▸ Assignment:
An exact copy of all the data below is needed.

▸ Source texts of formatted documents:
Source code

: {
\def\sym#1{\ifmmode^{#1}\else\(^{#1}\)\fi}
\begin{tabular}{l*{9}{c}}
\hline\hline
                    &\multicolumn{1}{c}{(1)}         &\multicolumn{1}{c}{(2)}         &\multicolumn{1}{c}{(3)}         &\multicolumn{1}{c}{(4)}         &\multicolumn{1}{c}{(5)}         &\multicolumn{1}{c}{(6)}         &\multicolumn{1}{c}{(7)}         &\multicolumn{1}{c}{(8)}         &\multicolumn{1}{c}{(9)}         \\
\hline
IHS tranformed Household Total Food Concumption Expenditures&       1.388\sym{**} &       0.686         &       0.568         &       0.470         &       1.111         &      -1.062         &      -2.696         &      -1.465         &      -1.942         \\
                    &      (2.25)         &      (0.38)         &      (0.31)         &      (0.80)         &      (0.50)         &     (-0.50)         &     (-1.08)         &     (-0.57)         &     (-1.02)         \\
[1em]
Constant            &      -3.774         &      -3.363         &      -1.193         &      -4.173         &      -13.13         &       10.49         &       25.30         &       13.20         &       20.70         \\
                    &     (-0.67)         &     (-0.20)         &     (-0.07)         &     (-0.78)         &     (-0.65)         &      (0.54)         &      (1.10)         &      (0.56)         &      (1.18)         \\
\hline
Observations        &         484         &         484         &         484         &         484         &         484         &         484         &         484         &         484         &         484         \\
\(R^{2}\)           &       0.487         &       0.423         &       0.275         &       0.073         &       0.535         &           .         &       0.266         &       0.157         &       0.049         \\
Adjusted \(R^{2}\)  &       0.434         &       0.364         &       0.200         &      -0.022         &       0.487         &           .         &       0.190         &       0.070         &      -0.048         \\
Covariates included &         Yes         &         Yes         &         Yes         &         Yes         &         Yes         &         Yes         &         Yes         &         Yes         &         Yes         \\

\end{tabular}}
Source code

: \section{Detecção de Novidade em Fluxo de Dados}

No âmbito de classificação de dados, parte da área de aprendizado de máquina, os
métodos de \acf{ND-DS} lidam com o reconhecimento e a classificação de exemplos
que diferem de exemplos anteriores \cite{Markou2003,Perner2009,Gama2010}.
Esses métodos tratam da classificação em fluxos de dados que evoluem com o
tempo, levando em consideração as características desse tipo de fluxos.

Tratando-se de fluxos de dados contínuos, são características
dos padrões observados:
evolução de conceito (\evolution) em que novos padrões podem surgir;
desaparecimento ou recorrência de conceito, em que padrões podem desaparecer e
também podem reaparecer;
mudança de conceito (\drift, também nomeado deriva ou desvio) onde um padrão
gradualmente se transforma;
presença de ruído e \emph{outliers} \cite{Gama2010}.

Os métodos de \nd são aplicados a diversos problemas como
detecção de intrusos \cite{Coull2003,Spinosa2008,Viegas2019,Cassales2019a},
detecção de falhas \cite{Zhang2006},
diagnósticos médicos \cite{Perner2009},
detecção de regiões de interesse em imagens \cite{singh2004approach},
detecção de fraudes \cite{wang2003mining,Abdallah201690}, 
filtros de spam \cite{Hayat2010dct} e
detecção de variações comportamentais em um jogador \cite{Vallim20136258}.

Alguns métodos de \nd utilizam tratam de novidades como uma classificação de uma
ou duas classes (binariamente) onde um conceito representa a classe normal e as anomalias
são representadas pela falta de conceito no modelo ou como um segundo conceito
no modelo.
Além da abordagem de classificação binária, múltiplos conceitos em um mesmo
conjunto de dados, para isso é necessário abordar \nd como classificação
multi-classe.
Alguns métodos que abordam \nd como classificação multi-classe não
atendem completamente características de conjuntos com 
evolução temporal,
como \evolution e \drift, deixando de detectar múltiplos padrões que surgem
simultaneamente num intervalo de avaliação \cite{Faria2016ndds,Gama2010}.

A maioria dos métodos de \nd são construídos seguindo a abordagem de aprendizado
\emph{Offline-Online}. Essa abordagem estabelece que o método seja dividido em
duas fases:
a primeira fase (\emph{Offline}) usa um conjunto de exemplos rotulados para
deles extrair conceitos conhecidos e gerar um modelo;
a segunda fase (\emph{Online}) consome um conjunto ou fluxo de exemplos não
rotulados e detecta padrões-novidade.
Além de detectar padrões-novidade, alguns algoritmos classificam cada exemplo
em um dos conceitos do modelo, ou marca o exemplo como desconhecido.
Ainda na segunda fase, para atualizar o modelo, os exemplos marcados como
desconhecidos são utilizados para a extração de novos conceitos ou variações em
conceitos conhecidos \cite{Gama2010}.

▸ Exercise answer:
Source code

: {
\def\sym#1{\ifmmode^{#1}\else\(^{#1}\)\fi}
\begin{tabular}{l*{9}{c}}
\hline\hline
                    &\multicolumn{1}{c}{(1)}         &\multicolumn{1}{c}{(2)}         &\multicolumn{1}{c}{(3)}         &\multicolumn{1}{c}{(4)}         &\multicolumn{1}{c}{(5)}         &\multicolumn{1}{c}{(6)}         &\multicolumn{1}{c}{(7)}         &\multicolumn{1}{c}{(8)}         &\multicolumn{1}{c}{(9)}         \\
\hline
IHS tranformed Household Total Food Concumption Expenditures&       1.388\sym{**} &       0.686         &       0.568         &       0.470         &       1.111         &      -1.062         &      -2.696         &      -1.465         &      -1.942         \\
                    &      (2.25)         &      (0.38)         &      (0.31)         &      (0.80)         &      (0.50)         &     (-0.50)         &     (-1.08)         &     (-0.57)         &     (-1.02)         \\
[1em]
Constant            &      -3.774         &      -3.363         &      -1.193         &      -4.173         &      -13.13         &       10.49         &       25.30         &       13.20         &       20.70         \\
                    &     (-0.67)         &     (-0.20)         &     (-0.07)         &     (-0.78)         &     (-0.65)         &      (0.54)         &      (1.10)         &      (0.56)         &      (1.18)         \\
\hline
Observations        &         484         &         484         &         484         &         484         &         484         &         484         &         484         &         484         &         484         \\
\(R^{2}\)           &       0.487         &       0.423         &       0.275         &       0.073         &       0.535         &           .         &       0.266         &       0.157         &       0.049         \\
Adjusted \(R^{2}\)  &       0.434         &       0.364         &       0.200         &      -0.022         &       0.487         &           .         &       0.190         &       0.070         &      -0.048         \\
Covariates included &         Yes         &         Yes         &         Yes         &         Yes         &         Yes         &         Yes         &         Yes         &         Yes         &         Yes         \\

\end{tabular}}
Source code

: \section{Detecção de Novidade em Fluxo de Dados}

No âmbito de classificação de dados, parte da área de aprendizado de máquina, os
métodos de \acf{ND-DS} lidam com o reconhecimento e a classificação de exemplos
que diferem de exemplos anteriores \cite{Markou2003,Perner2009,Gama2010}.
Esses métodos tratam da classificação em fluxos de dados que evoluem com o
tempo, levando em consideração as características desse tipo de fluxos.

Tratando-se de fluxos de dados contínuos, são características
dos padrões observados:
evolução de conceito (\evolution) em que novos padrões podem surgir;
desaparecimento ou recorrência de conceito, em que padrões podem desaparecer e
também podem reaparecer;
mudança de conceito (\drift, também nomeado deriva ou desvio) onde um padrão
gradualmente se transforma;
presença de ruído e \emph{outliers} \cite{Gama2010}.

Os métodos de \nd são aplicados a diversos problemas como
detecção de intrusos \cite{Coull2003,Spinosa2008,Viegas2019,Cassales2019a},
detecção de falhas \cite{Zhang2006},
diagnósticos médicos \cite{Perner2009},
detecção de regiões de interesse em imagens \cite{singh2004approach},
detecção de fraudes \cite{wang2003mining,Abdallah201690}, 
filtros de spam \cite{Hayat2010dct} e
detecção de variações comportamentais em um jogador \cite{Vallim20136258}.

Alguns métodos de \nd utilizam tratam de novidades como uma classificação de uma
ou duas classes (binariamente) onde um conceito representa a classe normal e as anomalias
são representadas pela falta de conceito no modelo ou como um segundo conceito
no modelo.
Além da abordagem de classificação binária, múltiplos conceitos em um mesmo
conjunto de dados, para isso é necessário abordar \nd como classificação
multi-classe.
Alguns métodos que abordam \nd como classificação multi-classe não
atendem completamente características de conjuntos com 
evolução temporal,
como \evolution e \drift, deixando de detectar múltiplos padrões que surgem
simultaneamente num intervalo de avaliação \cite{Faria2016ndds,Gama2010}.

A maioria dos métodos de \nd são construídos seguindo a abordagem de aprendizado
\emph{Offline-Online}. Essa abordagem estabelece que o método seja dividido em
duas fases:
a primeira fase (\emph{Offline}) usa um conjunto de exemplos rotulados para
deles extrair conceitos conhecidos e gerar um modelo;
a segunda fase (\emph{Online}) consome um conjunto ou fluxo de exemplos não
rotulados e detecta padrões-novidade.
Além de detectar padrões-novidade, alguns algoritmos classificam cada exemplo
em um dos conceitos do modelo, ou marca o exemplo como desconhecido.
Ainda na segunda fase, para atualizar o modelo, os exemplos marcados como
desconhecidos são utilizados para a extração de novos conceitos ou variações em
conceitos conhecidos \cite{Gama2010}.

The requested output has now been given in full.